- Leader: Torben Mark Pedersen
- Founded: 2005
- Dissolved: 2008
- Succeeded by: Liberal Alliance
- Headquarters: Classensgade 63 2100 København Ø
- Ideology: Classical liberalism

Website
- liberalisterne.dk (22 August 2006)

= The Liberalists – Freedom and Prosperity =

Defunct political party in Denmark

Liberalisterne – Frihed og Velstand (The Liberalists – Freedom and Prosperity) was a Danish political party based on classic liberalist ideology. Among its main goals were the introduction of a flat tax, opposition to recent anti-terror laws, and a general cut in public spending. The party was founded in 2005, and Torben Mark Pedersen served as party chairman. Its youth wing was named Liberalisternes Ungdom (Youth of the Liberalists).

The Liberalists sought to attract right-wing voters discontent with the policies of the current centre-right Venstre/Conservative coalition. The Liberalists claimed that the current cabinet had essentially carried on the policies of its Social Democratic predecessor, the cabinet of Poul Nyrup Rasmussen.

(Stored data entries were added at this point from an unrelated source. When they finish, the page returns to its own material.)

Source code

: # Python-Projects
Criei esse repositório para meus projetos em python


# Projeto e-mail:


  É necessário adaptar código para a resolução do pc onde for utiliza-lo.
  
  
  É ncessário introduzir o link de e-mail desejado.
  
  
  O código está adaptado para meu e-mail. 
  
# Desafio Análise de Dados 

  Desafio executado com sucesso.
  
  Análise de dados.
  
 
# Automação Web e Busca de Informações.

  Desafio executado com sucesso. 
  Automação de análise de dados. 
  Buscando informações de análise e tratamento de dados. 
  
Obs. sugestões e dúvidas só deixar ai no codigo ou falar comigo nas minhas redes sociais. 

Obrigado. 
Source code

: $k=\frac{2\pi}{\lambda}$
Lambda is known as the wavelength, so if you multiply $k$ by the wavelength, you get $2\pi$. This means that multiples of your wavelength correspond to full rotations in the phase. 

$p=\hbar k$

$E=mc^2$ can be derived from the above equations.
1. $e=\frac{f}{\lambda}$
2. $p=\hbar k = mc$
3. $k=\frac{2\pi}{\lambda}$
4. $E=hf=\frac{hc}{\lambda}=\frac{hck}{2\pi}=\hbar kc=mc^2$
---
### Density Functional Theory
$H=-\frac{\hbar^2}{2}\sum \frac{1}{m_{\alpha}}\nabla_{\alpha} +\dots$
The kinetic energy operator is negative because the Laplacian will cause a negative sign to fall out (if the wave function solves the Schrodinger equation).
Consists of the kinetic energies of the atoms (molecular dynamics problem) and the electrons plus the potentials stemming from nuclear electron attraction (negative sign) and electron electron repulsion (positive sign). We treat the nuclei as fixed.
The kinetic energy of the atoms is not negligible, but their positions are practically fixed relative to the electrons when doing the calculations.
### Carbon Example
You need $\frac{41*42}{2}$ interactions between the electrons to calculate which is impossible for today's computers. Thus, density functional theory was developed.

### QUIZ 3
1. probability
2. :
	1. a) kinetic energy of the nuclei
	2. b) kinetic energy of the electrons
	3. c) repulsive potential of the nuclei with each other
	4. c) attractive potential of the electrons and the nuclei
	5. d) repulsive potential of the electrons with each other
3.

In August 2008 the party dissolved itself and all the members of the board joined the newly renamed Liberal Alliance.

==Naming dispute==
In August 2005, the newly formed party approached the Danish Ministry of the Interior, asking for official registration as a political party. This application was ultimately rejected with the argument that the party name was too similar to Venstre's formal name: Venstre, Liberal Party of Denmark. This rejection led to accusations that the Minister of the Interior at the time, Lars Løkke Rasmussen, had a conflict of interest in the matter since Rasmussen himself was the deputy chairman of Venstre. The Liberalists subsequently filed a complaint to the Danish ombudsman, and in March 2006, Prime Minister Anders Fogh Rasmussen transferred the case to Justice Minister Lene Espersen (Conservative). In September 2006, she too rejected the original application citing the same argument as the Ministry of the Interior. In January 2007, the party received official registration from the Ministry of Justice after the party accepted adding "Freedom and Prosperity" to the party name to make the distinction from Venstre more obvious. The party stated that it would continue to use the shorter name and only apply the longer version in official contexts, e.g. on the ballot paper. Several opposition parties suggested that a multi-party commission be set up to decide future party name registrations and Lars Løkke Rasmussen agreed to this proposal, although Rasmussen suggested that this responsibility be transferred to an already existing parliamentary committee.